> [Goal of the exercise] Only the lines from the beginning of the entries through the one with "I didn't want a" should be written out, please, exactly and without any pictures.
*** Opening Information provided ***
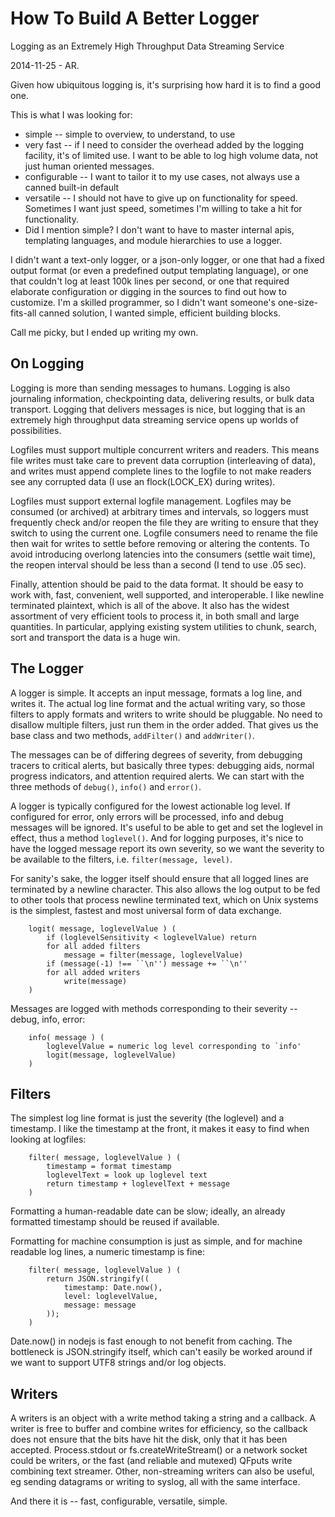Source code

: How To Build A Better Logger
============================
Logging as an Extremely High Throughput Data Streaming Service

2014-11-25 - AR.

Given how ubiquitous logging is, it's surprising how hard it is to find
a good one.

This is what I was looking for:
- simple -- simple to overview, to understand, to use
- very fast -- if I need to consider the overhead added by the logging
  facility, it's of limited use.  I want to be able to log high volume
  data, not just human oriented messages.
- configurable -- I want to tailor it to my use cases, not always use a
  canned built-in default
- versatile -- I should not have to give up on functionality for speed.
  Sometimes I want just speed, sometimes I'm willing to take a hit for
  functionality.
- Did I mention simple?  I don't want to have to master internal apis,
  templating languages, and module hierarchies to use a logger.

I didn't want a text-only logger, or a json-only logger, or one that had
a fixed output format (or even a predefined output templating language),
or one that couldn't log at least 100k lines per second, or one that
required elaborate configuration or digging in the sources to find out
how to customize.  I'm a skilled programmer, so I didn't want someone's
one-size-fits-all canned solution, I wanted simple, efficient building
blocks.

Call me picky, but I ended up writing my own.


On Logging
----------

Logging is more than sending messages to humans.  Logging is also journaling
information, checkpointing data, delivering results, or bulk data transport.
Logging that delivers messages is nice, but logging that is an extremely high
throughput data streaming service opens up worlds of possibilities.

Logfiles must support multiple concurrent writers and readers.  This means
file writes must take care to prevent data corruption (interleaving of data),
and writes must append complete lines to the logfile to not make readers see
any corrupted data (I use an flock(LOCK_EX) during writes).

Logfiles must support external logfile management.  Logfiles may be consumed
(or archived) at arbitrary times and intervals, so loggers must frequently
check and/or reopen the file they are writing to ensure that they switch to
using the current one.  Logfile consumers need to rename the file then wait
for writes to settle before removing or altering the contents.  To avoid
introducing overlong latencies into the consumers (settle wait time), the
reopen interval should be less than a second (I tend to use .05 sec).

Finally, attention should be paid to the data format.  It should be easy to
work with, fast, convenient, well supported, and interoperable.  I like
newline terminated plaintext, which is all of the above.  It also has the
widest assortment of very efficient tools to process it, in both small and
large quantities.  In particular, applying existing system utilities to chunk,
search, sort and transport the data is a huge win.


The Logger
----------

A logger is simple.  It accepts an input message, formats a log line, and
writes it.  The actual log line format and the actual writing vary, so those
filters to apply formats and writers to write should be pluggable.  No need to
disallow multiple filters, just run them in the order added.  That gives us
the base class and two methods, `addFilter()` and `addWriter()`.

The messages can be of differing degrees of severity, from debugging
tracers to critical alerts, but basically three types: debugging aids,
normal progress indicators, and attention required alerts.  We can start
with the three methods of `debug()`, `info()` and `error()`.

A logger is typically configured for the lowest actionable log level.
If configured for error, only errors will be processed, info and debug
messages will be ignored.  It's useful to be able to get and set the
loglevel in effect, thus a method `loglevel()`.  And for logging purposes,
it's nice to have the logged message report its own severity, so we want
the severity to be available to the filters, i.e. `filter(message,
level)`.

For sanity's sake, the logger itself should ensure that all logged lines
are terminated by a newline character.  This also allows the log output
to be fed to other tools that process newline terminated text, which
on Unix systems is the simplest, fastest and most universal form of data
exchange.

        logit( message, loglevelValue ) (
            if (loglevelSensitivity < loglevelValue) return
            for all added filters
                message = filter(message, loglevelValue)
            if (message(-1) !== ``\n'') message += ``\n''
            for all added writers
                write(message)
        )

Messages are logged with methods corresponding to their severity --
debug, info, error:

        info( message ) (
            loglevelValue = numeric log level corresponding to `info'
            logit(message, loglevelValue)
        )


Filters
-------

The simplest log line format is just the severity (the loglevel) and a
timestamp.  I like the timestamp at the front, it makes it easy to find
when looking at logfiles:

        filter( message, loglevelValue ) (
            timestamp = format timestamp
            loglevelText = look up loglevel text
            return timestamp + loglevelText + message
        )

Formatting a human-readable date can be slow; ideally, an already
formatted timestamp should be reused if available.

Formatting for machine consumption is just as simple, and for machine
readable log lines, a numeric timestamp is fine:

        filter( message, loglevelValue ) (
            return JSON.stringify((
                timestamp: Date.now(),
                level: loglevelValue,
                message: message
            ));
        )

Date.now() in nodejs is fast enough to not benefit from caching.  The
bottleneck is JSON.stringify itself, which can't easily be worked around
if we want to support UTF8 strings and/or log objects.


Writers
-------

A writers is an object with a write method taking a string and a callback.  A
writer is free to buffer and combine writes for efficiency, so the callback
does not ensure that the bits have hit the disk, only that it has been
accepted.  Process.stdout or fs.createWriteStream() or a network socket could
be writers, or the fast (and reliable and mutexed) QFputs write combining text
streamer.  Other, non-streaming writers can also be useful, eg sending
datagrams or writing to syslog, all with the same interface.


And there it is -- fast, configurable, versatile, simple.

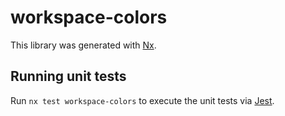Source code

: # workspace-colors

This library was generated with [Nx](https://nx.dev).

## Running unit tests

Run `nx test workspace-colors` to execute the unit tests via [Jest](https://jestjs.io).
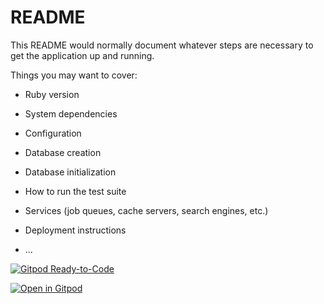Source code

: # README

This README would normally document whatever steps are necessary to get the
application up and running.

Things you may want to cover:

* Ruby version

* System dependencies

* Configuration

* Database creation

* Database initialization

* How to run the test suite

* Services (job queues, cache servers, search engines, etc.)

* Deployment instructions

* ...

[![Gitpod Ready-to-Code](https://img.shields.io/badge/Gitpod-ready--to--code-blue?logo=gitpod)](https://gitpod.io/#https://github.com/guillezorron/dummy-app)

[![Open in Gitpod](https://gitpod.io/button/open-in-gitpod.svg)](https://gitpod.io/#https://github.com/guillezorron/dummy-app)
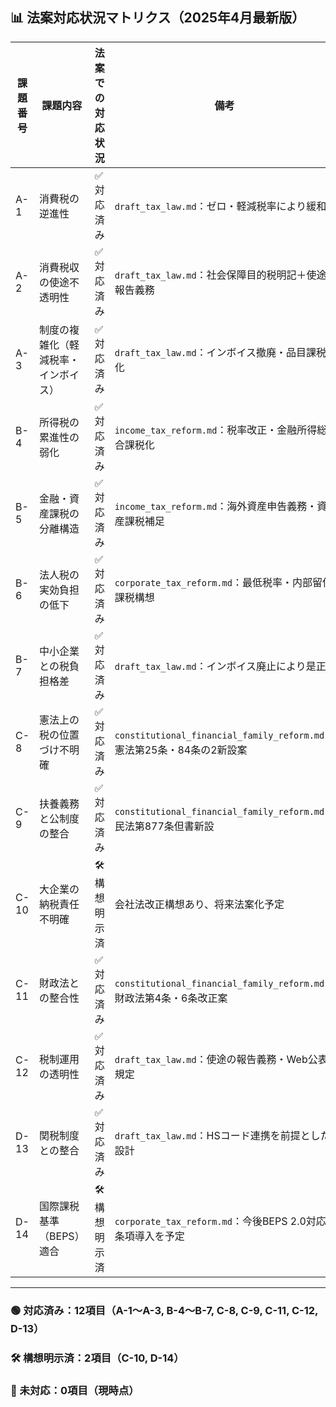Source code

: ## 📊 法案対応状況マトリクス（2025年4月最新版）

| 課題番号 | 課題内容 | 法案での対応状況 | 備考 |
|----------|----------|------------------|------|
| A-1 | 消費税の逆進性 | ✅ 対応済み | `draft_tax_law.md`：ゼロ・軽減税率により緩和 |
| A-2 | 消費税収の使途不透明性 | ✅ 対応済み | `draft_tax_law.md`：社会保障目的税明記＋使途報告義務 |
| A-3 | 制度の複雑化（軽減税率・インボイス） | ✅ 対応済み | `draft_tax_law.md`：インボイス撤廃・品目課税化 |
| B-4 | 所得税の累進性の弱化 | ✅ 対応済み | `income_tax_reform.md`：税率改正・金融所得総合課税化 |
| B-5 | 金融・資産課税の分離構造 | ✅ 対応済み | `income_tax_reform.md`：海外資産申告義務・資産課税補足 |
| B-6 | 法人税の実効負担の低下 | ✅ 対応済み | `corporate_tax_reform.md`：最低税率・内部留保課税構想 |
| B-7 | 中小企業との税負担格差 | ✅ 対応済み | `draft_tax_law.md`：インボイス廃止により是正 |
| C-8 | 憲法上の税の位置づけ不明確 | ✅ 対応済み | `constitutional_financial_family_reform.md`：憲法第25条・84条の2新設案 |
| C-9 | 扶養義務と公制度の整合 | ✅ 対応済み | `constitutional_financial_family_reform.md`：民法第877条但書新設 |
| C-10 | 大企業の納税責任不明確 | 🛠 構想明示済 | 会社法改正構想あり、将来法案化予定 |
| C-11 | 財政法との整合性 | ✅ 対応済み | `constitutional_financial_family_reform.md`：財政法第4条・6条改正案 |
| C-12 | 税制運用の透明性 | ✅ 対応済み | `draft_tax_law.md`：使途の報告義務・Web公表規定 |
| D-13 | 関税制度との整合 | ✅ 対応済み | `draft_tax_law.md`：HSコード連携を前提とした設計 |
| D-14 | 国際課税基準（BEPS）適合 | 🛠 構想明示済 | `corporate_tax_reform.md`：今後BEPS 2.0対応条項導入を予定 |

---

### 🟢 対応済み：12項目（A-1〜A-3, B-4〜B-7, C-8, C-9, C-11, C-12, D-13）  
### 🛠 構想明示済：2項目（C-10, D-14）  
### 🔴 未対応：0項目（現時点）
*** Closing Information provided ***
> [Response to this exercise]
Source code

: How To Build A Better Logger
============================
Logging as an Extremely High Throughput Data Streaming Service

2014-11-25 - AR.

Given how ubiquitous logging is, it's surprising how hard it is to find
a good one.

This is what I was looking for:
- simple -- simple to overview, to understand, to use
- very fast -- if I need to consider the overhead added by the logging
  facility, it's of limited use.  I want to be able to log high volume
  data, not just human oriented messages.
- configurable -- I want to tailor it to my use cases, not always use a
  canned built-in default
- versatile -- I should not have to give up on functionality for speed.
  Sometimes I want just speed, sometimes I'm willing to take a hit for
  functionality.
- Did I mention simple?  I don't want to have to master internal apis,
  templating languages, and module hierarchies to use a logger.

I didn't want a text-only logger, or a json-only logger, or one that had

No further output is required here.